My first job in computing was at my alma mater, the University of Delaware, developing computer-based instruction materials. Although this seems a far cry from working with non-Roman scripts, I had an opportunity to be part of a team that was creating an adventure game for foreign language instruction. During this project I learned the Prolog programming language and worked on parsing and correcting French grammar and spelling, and the concepts involved in this sort of work would turn out to be similar in many ways to what I later discovered in Graphite. I also completed a master’s degree at the U of D with a focus on artificial intelligence, and those studies exposed me to a lot of the ideas of non-traditional programming and conceptual modelling that is relevant to the kind of applications that SIL is developing.
I joined SIL around the time I was doing my masters’ and moved to Dallas in 1991 to start my first assignment in what was then the Academic Computing Department. I was a member of the CELLAR programming team, building the underpinnings of what would eventually become LinguaLinks. More recently I’ve been helping with the latest generation of tools, FieldWorks, and specifically I’ve done a lot of work on WorldPad, the text editor that can render complex scripts using Graphite.
Now that I’m full-time with the NRSI, I’m hoping to put some effort into improving the Graphite package (see related article). Eventually I’d like to develop smart fonts using Graphite and OpenType and develop more expertise in Unicode.
Not all my life revolves around programming. In my spare time I love doing music—leading worship at my church and singing with groups like the Dallas Symphony Chorus and the chorus of The Dallas Opera. My dream is to someday be involved in a music ministry using classical music. But until then, Graphite is a fun and rewarding project to be a part of!
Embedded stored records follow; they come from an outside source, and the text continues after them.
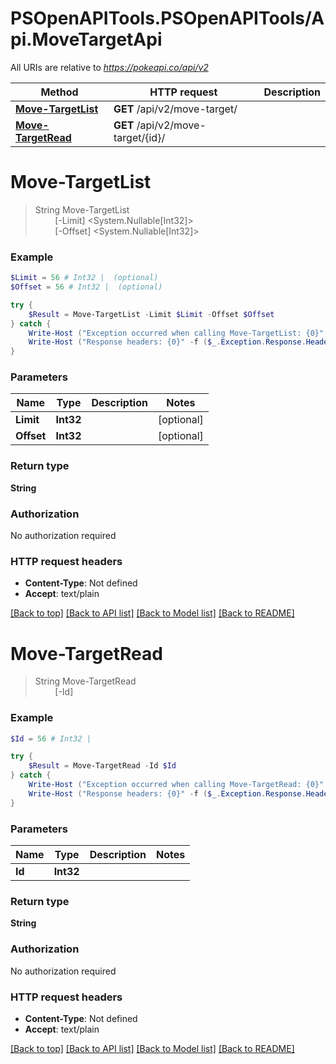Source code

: # PSOpenAPITools.PSOpenAPITools/Api.MoveTargetApi

All URIs are relative to *https://pokeapi.co/api/v2*

Method | HTTP request | Description
------------- | ------------- | -------------
[**Move-TargetList**](MoveTargetApi.md#Move-TargetList) | **GET** /api/v2/move-target/ | 
[**Move-TargetRead**](MoveTargetApi.md#Move-TargetRead) | **GET** /api/v2/move-target/{id}/ | 


<a name="Move-TargetList"></a>
# **Move-TargetList**
> String Move-TargetList<br>
> &nbsp;&nbsp;&nbsp;&nbsp;&nbsp;&nbsp;&nbsp;&nbsp;[-Limit] <System.Nullable[Int32]><br>
> &nbsp;&nbsp;&nbsp;&nbsp;&nbsp;&nbsp;&nbsp;&nbsp;[-Offset] <System.Nullable[Int32]><br>



### Example
```powershell
$Limit = 56 # Int32 |  (optional)
$Offset = 56 # Int32 |  (optional)

try {
    $Result = Move-TargetList -Limit $Limit -Offset $Offset
} catch {
    Write-Host ("Exception occurred when calling Move-TargetList: {0}" -f ($_.ErrorDetails | ConvertFrom-Json))
    Write-Host ("Response headers: {0}" -f ($_.Exception.Response.Headers | ConvertTo-Json))
}
```

### Parameters

Name | Type | Description  | Notes
------------- | ------------- | ------------- | -------------
 **Limit** | **Int32**|  | [optional] 
 **Offset** | **Int32**|  | [optional] 

### Return type

**String**

### Authorization

No authorization required

### HTTP request headers

 - **Content-Type**: Not defined
 - **Accept**: text/plain

[[Back to top]](#) [[Back to API list]](../README.md#documentation-for-api-endpoints) [[Back to Model list]](../README.md#documentation-for-models) [[Back to README]](../README.md)

<a name="Move-TargetRead"></a>
# **Move-TargetRead**
> String Move-TargetRead<br>
> &nbsp;&nbsp;&nbsp;&nbsp;&nbsp;&nbsp;&nbsp;&nbsp;[-Id] <Int32><br>



### Example
```powershell
$Id = 56 # Int32 | 

try {
    $Result = Move-TargetRead -Id $Id
} catch {
    Write-Host ("Exception occurred when calling Move-TargetRead: {0}" -f ($_.ErrorDetails | ConvertFrom-Json))
    Write-Host ("Response headers: {0}" -f ($_.Exception.Response.Headers | ConvertTo-Json))
}
```

### Parameters

Name | Type | Description  | Notes
------------- | ------------- | ------------- | -------------
 **Id** | **Int32**|  | 

### Return type

**String**

### Authorization

No authorization required

### HTTP request headers

 - **Content-Type**: Not defined
 - **Accept**: text/plain

[[Back to top]](#) [[Back to API list]](../README.md#documentation-for-api-endpoints) [[Back to Model list]](../README.md#documentation-for-models) [[Back to README]](../README.md)

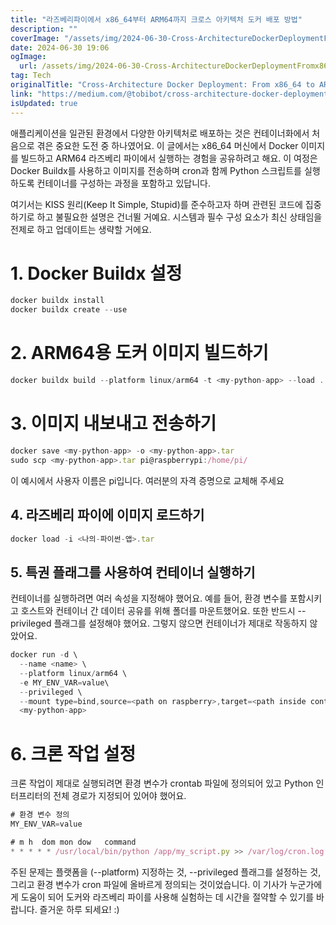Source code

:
 ```yaml
---
title: "라즈베리파이에서 x86_64부터 ARM64까지 크로스 아키텍처 도커 배포 방법"
description: ""
coverImage: "/assets/img/2024-06-30-Cross-ArchitectureDockerDeploymentFromx86_64toARM64onRaspberryPi_0.png"
date: 2024-06-30 19:06
ogImage:
  url: /assets/img/2024-06-30-Cross-ArchitectureDockerDeploymentFromx86_64toARM64onRaspberryPi_0.png
tag: Tech
originalTitle: "Cross-Architecture Docker Deployment: From x86_64 to ARM64 on Raspberry Pi"
link: "https://medium.com/@tobibot/cross-architecture-docker-deployment-from-x86-64-to-amd64-on-raspberry-pi-1e097e43b644"
isUpdated: true
---
```


애플리케이션을 일관된 환경에서 다양한 아키텍처로 배포하는 것은 컨테이너화에서 처음으로 겪은 중요한 도전 중 하나였어요. 이 글에서는 x86_64 머신에서 Docker 이미지를 빌드하고 ARM64 라즈베리 파이에서 실행하는 경험을 공유하려고 해요. 이 여정은 Docker Buildx를 사용하고 이미지를 전송하며 cron과 함께 Python 스크립트를 실행하도록 컨테이너를 구성하는 과정을 포함하고 있답니다.

여기서는 KISS 원리(Keep It Simple, Stupid)를 준수하고자 하며 관련된 코드에 집중하기로 하고 불필요한 설명은 건너뛸 거예요. 시스템과 필수 구성 요소가 최신 상태임을 전제로 하고 업데이트는 생략할 거에요.

# 1. Docker Buildx 설정

```js
docker buildx install
docker buildx create --use
```

<div class="content-ad"></div>

# 2. ARM64용 도커 이미지 빌드하기

```js
docker buildx build --platform linux/arm64 -t <my-python-app> --load .
```

# 3. 이미지 내보내고 전송하기

```js
docker save <my-python-app> -o <my-python-app>.tar
sudo scp <my-python-app>.tar pi@raspberrypi:/home/pi/
```

<div class="content-ad"></div>

이 예시에서 사용자 이름은 pi입니다. 여러분의 자격 증명으로 교체해 주세요

## 4. 라즈베리 파이에 이미지 로드하기

```js
docker load -i <나의-파이썬-앱>.tar
```

## 5. 특권 플래그를 사용하여 컨테이너 실행하기

<div class="content-ad"></div>

컨테이너를 실행하려면 여러 속성을 지정해야 했어요. 예를 들어, 환경 변수를 포함시키고 호스트와 컨테이너 간 데이터 공유를 위해 폴더를 마운트했어요. 또한 반드시 --privileged 플래그를 설정해야 했어요. 그렇지 않으면 컨테이너가 제대로 작동하지 않았어요.

```js
docker run -d \
  --name <name> \
  --platform linux/arm64 \
  -e MY_ENV_VAR=value\
  --privileged \
  --mount type=bind,source=<path on raspberry>,target=<path inside container> \
  <my-python-app>
```

# 6. 크론 작업 설정

크론 작업이 제대로 실행되려면 환경 변수가 crontab 파일에 정의되어 있고 Python 인터프리터의 전체 경로가 지정되어 있어야 했어요.

<div class="content-ad"></div>

```js
# 환경 변수 정의
MY_ENV_VAR=value

# m h  dom mon dow   command
* * * * * /usr/local/bin/python /app/my_script.py >> /var/log/cron.log 2>&1
```

주된 문제는 플랫폼을 (--platform) 지정하는 것, --privileged 플래그를 설정하는 것, 그리고 환경 변수가 cron 파일에 올바르게 정의되는 것이었습니다. 이 기사가 누군가에게 도움이 되어 도커와 라즈베리 파이를 사용해 실험하는 데 시간을 절약할 수 있기를 바랍니다. 즐거운 하루 되세요! :)

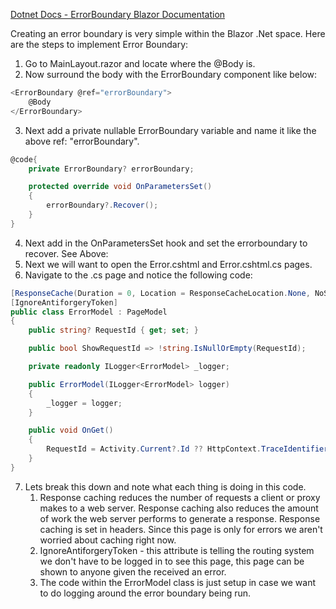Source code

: [Dotnet Docs - ErrorBoundary Blazor Documentation](https://learn.microsoft.com/en-us/aspnet/core/blazor/fundamentals/handle-errors?view=aspnetcore-7.0)

Creating an error boundary is very simple within the Blazor .Net space.
Here are the steps to implement Error Boundary:

1. Go to MainLayout.razor and locate where the @Body is. 
2. Now surround the body with the ErrorBoundary component like below:
```C# Razor
<ErrorBoundary @ref="errorBoundary">
	@Body
</ErrorBoundary>

```

3. Next add a private nullable ErrorBoundary variable and name it like the above ref: "errorBoundary".
```C# Razor
@code{
	private ErrorBoundary? errorBoundary;

	protected override void OnParametersSet()
	{
		errorBoundary?.Recover();
	}
}

```
4. Next add in the OnParametersSet hook and set the errorboundary to recover. See Above:
5. Next we will want to open the Error.cshtml and Error.cshtml.cs pages.
6. Navigate to the .cs page and notice the following code:
```C# 
[ResponseCache(Duration = 0, Location = ResponseCacheLocation.None, NoStore = true)]
[IgnoreAntiforgeryToken]
public class ErrorModel : PageModel
{
	public string? RequestId { get; set; }

	public bool ShowRequestId => !string.IsNullOrEmpty(RequestId);

	private readonly ILogger<ErrorModel> _logger;

	public ErrorModel(ILogger<ErrorModel> logger)
	{
		_logger = logger;
	}

	public void OnGet()
	{
		RequestId = Activity.Current?.Id ?? HttpContext.TraceIdentifier;
	}
}

```

7. Lets break this down and note what each thing is doing in this code.
	1. Response caching reduces the number of requests a client or proxy makes to a web server. Response caching also reduces the amount of work the web server performs to generate a response. Response caching is set in headers. Since this page is only for errors we aren't worried about caching right now.
	2. IgnoreAntiforgeryToken - this attribute is telling the routing system we don't have to be logged in to see this page, this page can be shown to anyone given the received an error.
	3. The code within the ErrorModel class is just setup in case we want to do logging around the error boundary being run.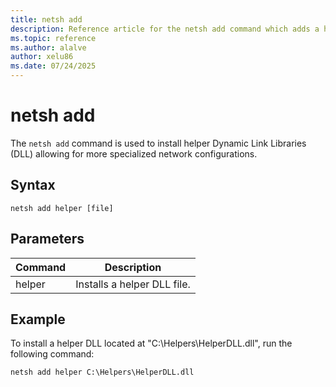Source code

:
 ```yaml
---
title: netsh add
description: Reference article for the netsh add command which adds a helper dll.
ms.topic: reference
ms.author: alalve
author: xelu86
ms.date: 07/24/2025
---
```


# netsh add

The `netsh add` command is used to install helper Dynamic Link Libraries (DLL) allowing for more specialized network configurations.

## Syntax

```
netsh add helper [file]
```

## Parameters

| Command | Description |
|--|--|
| helper | Installs a helper DLL file. |

## Example

To install a helper DLL located at "C:\Helpers\HelperDLL.dll", run the following command:

```cmd
netsh add helper C:\Helpers\HelperDLL.dll
```
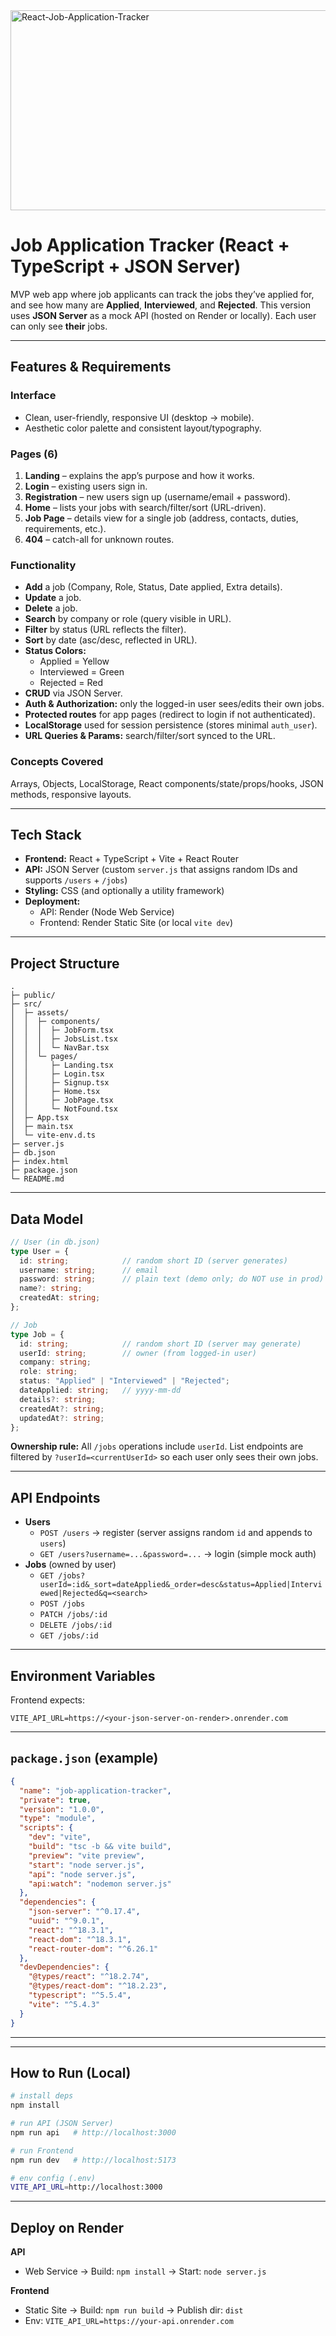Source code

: <img src="https://socialify.git.ci/juniorSarh/React-Job-Application-Tracker/image?language=1&owner=1&name=1&stargazers=1&theme=Light" alt="React-Job-Application-Tracker" width="640" height="320" />

# Job Application Tracker (React + TypeScript + JSON Server)

MVP web app where job applicants can track the jobs they’ve applied for, and see how many are **Applied**, **Interviewed**, and **Rejected**. This version uses **JSON Server** as a mock API (hosted on Render or locally). Each user can only see **their** jobs.

---

## Features & Requirements

### Interface
- Clean, user-friendly, responsive UI (desktop → mobile).
- Aesthetic color palette and consistent layout/typography.

### Pages (6)
1. **Landing** – explains the app’s purpose and how it works.
2. **Login** – existing users sign in.
3. **Registration** – new users sign up (username/email + password).
4. **Home** – lists your jobs with search/filter/sort (URL-driven).
5. **Job Page** – details view for a single job (address, contacts, duties, requirements, etc.).
6. **404** – catch-all for unknown routes.

### Functionality
- **Add** a job (Company, Role, Status, Date applied, Extra details).
- **Update** a job.
- **Delete** a job.
- **Search** by company or role (query visible in URL).
- **Filter** by status (URL reflects the filter).
- **Sort** by date (asc/desc, reflected in URL).
- **Status Colors:**  
  - Applied = Yellow  
  - Interviewed = Green  
  - Rejected = Red
- **CRUD** via JSON Server.
- **Auth & Authorization:** only the logged-in user sees/edits their own jobs.
- **Protected routes** for app pages (redirect to login if not authenticated).
- **LocalStorage** used for session persistence (stores minimal `auth_user`).
- **URL Queries & Params:** search/filter/sort synced to the URL.

### Concepts Covered
Arrays, Objects, LocalStorage, React components/state/props/hooks, JSON methods, responsive layouts.

---

## Tech Stack

- **Frontend:** React + TypeScript + Vite + React Router
- **API:** JSON Server (custom `server.js` that assigns random IDs and supports `/users` + `/jobs`)
- **Styling:** CSS (and optionally a utility framework)
- **Deployment:**  
  - API: Render (Node Web Service)  
  - Frontend: Render Static Site (or local `vite dev`)

---

## Project Structure

```
.
├─ public/
├─ src/
│  ├─ assets/
│  │  ├─ components/
│  │  │  ├─ JobForm.tsx
│  │  │  ├─ JobsList.tsx
│  │  │  └─ NavBar.tsx
│  │  └─ pages/
│  │     ├─ Landing.tsx
│  │     ├─ Login.tsx
│  │     ├─ Signup.tsx
│  │     ├─ Home.tsx
│  │     ├─ JobPage.tsx
│  │     └─ NotFound.tsx
│  ├─ App.tsx
│  ├─ main.tsx
│  └─ vite-env.d.ts
├─ server.js
├─ db.json
├─ index.html
├─ package.json
└─ README.md
```

---

## Data Model

```ts
// User (in db.json)
type User = {
  id: string;            // random short ID (server generates)
  username: string;      // email
  password: string;      // plain text (demo only; do NOT use in prod)
  name?: string;
  createdAt: string;
};

// Job
type Job = {
  id: string;            // random short ID (server may generate)
  userId: string;        // owner (from logged-in user)
  company: string;
  role: string;
  status: "Applied" | "Interviewed" | "Rejected";
  dateApplied: string;   // yyyy-mm-dd
  details?: string;
  createdAt?: string;
  updatedAt?: string;
};
```

**Ownership rule:** All `/jobs` operations include `userId`. List endpoints are filtered by `?userId=<currentUserId>` so each user only sees their own jobs.

---

## API Endpoints

- **Users**
  - `POST /users` → register (server assigns random `id` and appends to `users`)
  - `GET /users?username=...&password=...` → login (simple mock auth)
- **Jobs** (owned by user)
  - `GET /jobs?userId=:id&_sort=dateApplied&_order=desc&status=Applied|Interviewed|Rejected&q=<search>`
  - `POST /jobs`
  - `PATCH /jobs/:id`
  - `DELETE /jobs/:id`
  - `GET /jobs/:id`

---

## Environment Variables

Frontend expects:

```
VITE_API_URL=https://<your-json-server-on-render>.onrender.com
```

---

## `package.json` (example)

```json
{
  "name": "job-application-tracker",
  "private": true,
  "version": "1.0.0",
  "type": "module",
  "scripts": {
    "dev": "vite",
    "build": "tsc -b && vite build",
    "preview": "vite preview",
    "start": "node server.js",
    "api": "node server.js",
    "api:watch": "nodemon server.js"
  },
  "dependencies": {
    "json-server": "^0.17.4",
    "uuid": "^9.0.1",
    "react": "^18.3.1",
    "react-dom": "^18.3.1",
    "react-router-dom": "^6.26.1"
  },
  "devDependencies": {
    "@types/react": "^18.2.74",
    "@types/react-dom": "^18.2.23",
    "typescript": "^5.5.4",
    "vite": "^5.4.3"
  }
}
```
---

---

## How to Run (Local)

```bash
# install deps
npm install

# run API (JSON Server)
npm run api   # http://localhost:3000

# run Frontend
npm run dev   # http://localhost:5173

# env config (.env)
VITE_API_URL=http://localhost:3000
```

---

## Deploy on Render

**API**  
- Web Service → Build: `npm install` → Start: `node server.js`

**Frontend**  
- Static Site → Build: `npm run build` → Publish dir: `dist`  
- Env: `VITE_API_URL=https://your-api.onrender.com`
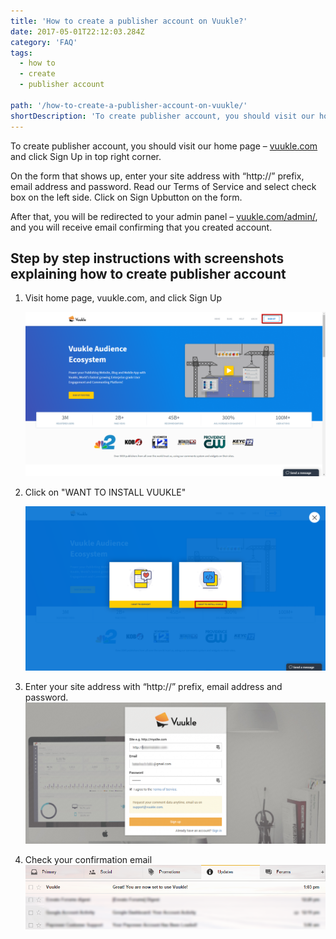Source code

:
 ```yaml
---
title: 'How to create a publisher account on Vuukle?'
date: 2017-05-01T22:12:03.284Z
category: 'FAQ'
tags:
  - how to
  - create
  - publisher account

path: '/how-to-create-a-publisher-account-on-vuukle/'
shortDescription: 'To create publisher account, you should visit our home page – vuukle.com and click Sign Up in top right corner.'
---
```


To create publisher account, you should visit our home page – [vuukle.com](http://vuukle.com/) and click Sign Up in top right corner.

On the form that shows up, enter your site address with “http://” prefix, email address and password. Read our Terms of Service and select check box on the left side. Click on Sign Upbutton on the form.

After that, you will be redirected to your admin panel – [vuukle.com/admin/](http://vuukle.com/admin/), and you will receive email confirming that you created account.

## Step by step instructions with screenshots explaining how to create publisher account

1. Visit home page, vuukle.com, and click Sign Up

   ![publisher-account-01](img-1.png)

2. Click on "WANT TO INSTALL VUUKLE"

   ![publisher-account-02](img-2.png)

3. Enter your site address with “http://” prefix, email address and password.
   ![publisher-account-03](img-3.png)

4. Check your confirmation email
   ![publisher-account-04](img-4.png)
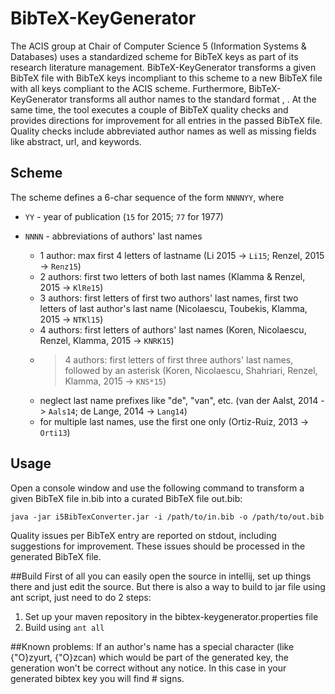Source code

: # BibTeX-KeyGenerator

The ACIS group at Chair of Computer Science 5 (Information Systems & Databases) uses a standardized scheme for BibTeX keys as part of its research literature management. BibTeX-KeyGenerator transforms a given BibTeX file with BibTeX keys incompliant to this scheme to a new BibTeX file with all keys compliant to the ACIS scheme. Furthermore, BibTeX-KeyGenerator transforms all author names to the standard format <lastname>, <firstnames>. At the same time, the tool executes a couple of BibTeX quality checks and provides directions for improvement for all entries in the passed BibTeX file. Quality checks include abbreviated author names as well as missing fields like abstract, url, and keywords.

## Scheme

The scheme defines a 6-char sequence of the form `NNNNYY`, where 

- `YY` - year of publication (`15` for 2015; `77` for 1977)

- `NNNN` - abbreviations of authors' last names

  - 1 author: max first 4 letters of lastname (Li 2015 -> `Li15`; Renzel, 2015 -> `Renz15`)
  - 2 authors: first two letters of both last names (Klamma & Renzel, 2015 -> `KlRe15`)
  - 3 authors: first letters of first two authors' last names, first two letters of last author's last name (Nicolaescu, Toubekis, Klamma, 2015 -> `NTKl15`)
  - 4 authors: first letters of authors' last names (Koren, Nicolaescu, Renzel, Klamma, 2015 -> `KNRK15`)
  - >4 authors: first letters of first three authors' last names, followed by an asterisk (Koren, Nicolaescu, Shahriari, Renzel, Klamma, 2015 -> `KNS*15`)
  - neglect last name prefixes like "de", "van", etc. (van der Aalst, 2014 -> `Aals14`; de Lange, 2014 -> `Lang14`)
  - for multiple last names, use the first one only (Ortiz-Ruiz, 2013 -> `Orti13`)

## Usage
Open a console window and use the following command to transform a given BibTeX file in.bib into a curated BibTeX file out.bib:
```console
java -jar i5BibTexConverter.jar -i /path/to/in.bib -o /path/to/out.bib
```

Quality issues per BibTeX entry are reported on stdout, including suggestions for improvement. These issues should be processed in the generated BibTeX file. 

##Build
First of all you can easily open the source in intellij, set up things there and just edit the source.
But there is also a way to build to jar file using ant script, just need to do 2 steps:

 1. Set up your maven repository in the bibtex-keygenerator.properties file
 2. Build using `ant all`

##Known problems:
If an author's name has a special character (like {\"O}zyurt, {\"O}zcan) which would be part of the generated key, the generation won't be correct without any notice. In this case in your generated bibtex key you will find # signs.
Introducing Sheila Harrison
by Sheila Harrison
I was born in Illinois and lived in Hawaii and California before finally settling in Nashville, Tennessee. After living in Nashville for over 20 years, my husband, David, and I came to Dallas in 1991. David worked in the Academic Computing Department until his death in 1995. We came as guest helpers, and I became an STA/STM in 1996. Presently I am an MIT, waiting for membership status (when I’ll become real).
I served in the International Literacy Department for ten years as Office Manager and Secretary, and the decision to seek another assignment was a difficult one. I joined the NRSI team last November as Project Manager. I am excited about my new assignment and am keeping busy learning about complex scripts, growing in my new role, and helping the NRSI team to stay on schedule.
Currently I am in a Management program at Mountain View College, a local community college. When I’m not at work or at school I enjoy my small flower garden, cooking, and my six grandchildren.
International honors at bukva:raz! for Gentium, a new typeface by Victor Gaultney
by Peter Martin
We are pleased to announce that the NRSI’s Victor Gaultney has received recognition for his work on Gentium, an original typeface design he is developing as part of his MA in Type Design at the University of Reading, England. Encouraged by his professor, he entered the regular and italic faces in bukva:raz! (tr. “letter one!”), an international competition to identify the best 100 typefaces of the last five years. The panel of judges from around the world met in Moscow, December 2001 to select the winners: Gentium was placed in the top 100 (rankings were not given).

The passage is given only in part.